# Doeling Critique + Beginner Shower Advice



## 4-HGoatGirl (Jul 5, 2013)

*Doeling Critique + Beginner Showing Advice*

Hi everyone! I've had pet goats for 4 years now but just recently I bought a Nubian kid to show (she's registered and from a breeder I really like over in TX). The first pic is of her at five days old, and then I have her mom, her mom's utter, and her dad (just to give you all some reference). I'll post right after this one with some pictures I took of her today at 3 months old. Also, I have a lot of showing questions. We have our first show in October and she'll be six months by then, what division will we enter? I live in an area with mostly meat goats so they don't have dairy divisions at the fair I'm showing her at and I've already been informed I'll have to show her as AOB, but what age divisions are we needing to go into if they offer age divisions? And my parish ( aka county in other states ) wants you to have the goats with an ear tag and a scrapie tag but I'd really not like her to be tagged so what is your opinion on that and if she does get tagged, will I still be able to compete her in ADGA shows or will it interfere with her ear tatoos, etc. I'm sorry, it's a lot of dumb questions pretty much but I'm very very new at this and most of the people in this area have never even seen a proper dairy goat, just boer, after boer, after boer. Thanks for the help, pictures will follow as soon as possible.


----------



## 4-HGoatGirl (Jul 5, 2013)

My goat at five days old (her at 3 months old pics to follow), her dam, and then her sire


----------



## 4-HGoatGirl (Jul 5, 2013)

Sorry for weird angles! And I am not the best at setting up goats too, my apologies!


----------



## Suzanne_Tyler (Jul 19, 2014)

I love her dam! Her sire is pretty nice, too. I think she shows lots of promise


----------



## Suzanne_Tyler (Jul 19, 2014)

Oops, we posted at the same time. She's a pretty little doe! I think it's just her growing stage, but her rump is higher than her withers.


----------



## 4-HGoatGirl (Jul 5, 2013)

Thank you!, and yes I noticed that too on her, she's getting taller pretty quickly right now so I'm hoping it'll level out with time like you said :mrgreen:


----------



## Goat_Scout (Mar 23, 2017)

Ok, I know this thread is 2 years old, but I was wondering how she looks now? Her sire and dam are gorgeous!


----------



## 4-HGoatGirl (Jul 5, 2013)

Goat_Scout said:


> Ok, I know this thread is 2 years old, but I was wondering how she looks now? Her sire and dam are gorgeous!

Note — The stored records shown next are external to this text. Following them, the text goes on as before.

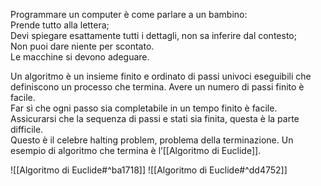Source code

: Programmare un computer è come parlare a un bambino:  
Prende tutto alla lettera;  
Devi spiegare esattamente tutti i dettagli, non sa inferire dal contesto;  
Non puoi dare niente per scontato.  
Le macchine si devono adeguare.

Un algoritmo è un insieme finito e ordinato di passi univoci eseguibili che definiscono un processo che termina.
Avere un numero di passi finito è facile.  
Far sì che ogni passo sia completabile in un tempo finito è facile.  
Assicurarsi che la sequenza di passi e stati sia finita, questa è la parte difficile.  
Questo è il celebre halting problem, problema della terminazione.
Un esempio di algoritmo che termina è l’[[Algoritmo di Euclide]].

![[Algoritmo di Euclide#^ba1718]]
![[Algoritmo di Euclide#^dd4752]]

She has great confirmation and her top line drastically evened out.... the only issue is we overfed her on grain and she's now overweight so we're working on getting her down on her weight because I think she'd do great in the show ring if she was conditioned. You can tell from the full body pics she's overweight, but she's a gem and hopefully diet and exercise will help. It was my mistake over feeding her, she's my first full size goat so I misjudged portions. I'm hoping to get her weight down then breed her and take her to an ADGA show.


----------



## Goat_Scout (Mar 23, 2017)

She does look a lot better! Such a pretty doe. Is she currently on any grain? I'm curious how much she weighs if you know?
Yeah, as a 2 year old that hasn't yet freshened, they typically gain weight easier. I never have a problem with my yearlings, but once they freshen I have the opposite problem, it is hard to keep weight on them.


----------



## nicolemackenzie (Dec 27, 2014)

Pull her feet in under her body a bit more for setting her up. She's a bit stretched.

Good luck with the diet!


----------



## Pack Goat Girl (Jun 17, 2018)

Wow she is going to be a real looker once she gets down to weight!


----------